- MATERIAL FOR THIS TASK -
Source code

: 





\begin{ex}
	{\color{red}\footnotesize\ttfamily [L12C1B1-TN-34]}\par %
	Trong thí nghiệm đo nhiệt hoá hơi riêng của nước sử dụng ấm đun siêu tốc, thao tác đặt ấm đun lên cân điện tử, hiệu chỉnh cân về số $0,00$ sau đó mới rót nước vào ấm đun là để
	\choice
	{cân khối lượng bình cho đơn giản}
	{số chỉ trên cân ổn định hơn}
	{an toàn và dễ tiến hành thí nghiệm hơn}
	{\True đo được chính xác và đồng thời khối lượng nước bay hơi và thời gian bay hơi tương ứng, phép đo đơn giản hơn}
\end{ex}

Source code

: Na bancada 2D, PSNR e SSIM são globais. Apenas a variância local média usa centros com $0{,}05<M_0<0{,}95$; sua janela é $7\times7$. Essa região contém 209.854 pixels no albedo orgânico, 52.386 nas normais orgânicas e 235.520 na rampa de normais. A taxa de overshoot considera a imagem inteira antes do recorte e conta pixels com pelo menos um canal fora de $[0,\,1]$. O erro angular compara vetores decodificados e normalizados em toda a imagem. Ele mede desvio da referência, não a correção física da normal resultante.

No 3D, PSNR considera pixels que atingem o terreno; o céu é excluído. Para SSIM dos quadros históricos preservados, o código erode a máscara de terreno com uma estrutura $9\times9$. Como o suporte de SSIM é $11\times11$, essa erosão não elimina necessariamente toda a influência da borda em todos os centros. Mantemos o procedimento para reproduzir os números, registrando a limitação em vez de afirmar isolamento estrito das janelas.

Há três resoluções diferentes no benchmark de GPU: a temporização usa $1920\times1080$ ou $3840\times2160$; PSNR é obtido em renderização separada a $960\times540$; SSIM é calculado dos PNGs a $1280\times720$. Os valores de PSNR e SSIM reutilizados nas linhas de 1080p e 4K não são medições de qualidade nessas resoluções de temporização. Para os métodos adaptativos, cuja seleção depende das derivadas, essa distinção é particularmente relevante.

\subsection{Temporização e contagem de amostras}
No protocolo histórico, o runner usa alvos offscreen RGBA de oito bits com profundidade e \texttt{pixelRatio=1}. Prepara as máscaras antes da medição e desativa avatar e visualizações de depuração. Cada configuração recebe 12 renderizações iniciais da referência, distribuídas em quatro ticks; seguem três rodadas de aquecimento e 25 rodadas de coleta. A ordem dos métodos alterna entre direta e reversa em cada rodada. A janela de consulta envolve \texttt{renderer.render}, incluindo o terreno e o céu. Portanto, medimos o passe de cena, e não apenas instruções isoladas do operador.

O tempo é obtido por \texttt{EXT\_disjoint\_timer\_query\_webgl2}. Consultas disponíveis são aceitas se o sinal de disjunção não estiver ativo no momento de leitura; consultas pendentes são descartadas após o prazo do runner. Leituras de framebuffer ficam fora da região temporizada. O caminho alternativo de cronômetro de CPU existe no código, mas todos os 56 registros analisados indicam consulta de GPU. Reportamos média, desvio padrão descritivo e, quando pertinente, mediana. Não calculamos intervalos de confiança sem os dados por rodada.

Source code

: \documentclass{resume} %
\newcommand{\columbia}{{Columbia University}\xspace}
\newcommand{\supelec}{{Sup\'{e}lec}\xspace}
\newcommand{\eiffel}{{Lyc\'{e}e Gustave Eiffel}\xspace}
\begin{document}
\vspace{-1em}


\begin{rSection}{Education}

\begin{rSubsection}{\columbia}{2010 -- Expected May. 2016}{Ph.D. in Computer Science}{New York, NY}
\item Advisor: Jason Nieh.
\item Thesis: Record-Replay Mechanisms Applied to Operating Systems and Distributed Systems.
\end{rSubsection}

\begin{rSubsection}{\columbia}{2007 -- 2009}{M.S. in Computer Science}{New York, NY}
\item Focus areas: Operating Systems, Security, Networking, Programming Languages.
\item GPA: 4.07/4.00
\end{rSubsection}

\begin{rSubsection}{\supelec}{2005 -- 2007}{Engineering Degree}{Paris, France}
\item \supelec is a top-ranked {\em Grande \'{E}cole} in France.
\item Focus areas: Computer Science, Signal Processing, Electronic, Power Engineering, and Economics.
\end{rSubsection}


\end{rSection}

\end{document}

- PROBLEM DETAILS -
Every line that holds the word "runner" should be copied from the listing.

- SOLUTION FOR THIS EXERCISE -
No protocolo histórico, o runner usa alvos offscreen RGBA de oito bits com profundidade e \texttt{pixelRatio=1}. Prepara as máscaras antes da medição e desativa avatar e visualizações de depuração. Cada configuração recebe 12 renderizações iniciais da referência, distribuídas em quatro ticks; seguem três rodadas de aquecimento e 25 rodadas de coleta. A ordem dos métodos alterna entre direta e reversa em cada rodada. A janela de consulta envolve \texttt{renderer.render}, incluindo o terreno e o céu. Portanto, medimos o passe de cena, e não apenas instruções isoladas do operador.
O tempo é obtido por \texttt{EXT\_disjoint\_timer\_query\_webgl2}. Consultas disponíveis são aceitas se o sinal de disjunção não estiver ativo no momento de leitura; consultas pendentes são descartadas após o prazo do runner. Leituras de framebuffer ficam fora da região temporizada. O caminho alternativo de cronômetro de CPU existe no código, mas todos os 56 registros analisados indicam consulta de GPU. Reportamos média, desvio padrão descritivo e, quando pertinente, mediana. Não calculamos intervalos de confiança sem os dados por rodada.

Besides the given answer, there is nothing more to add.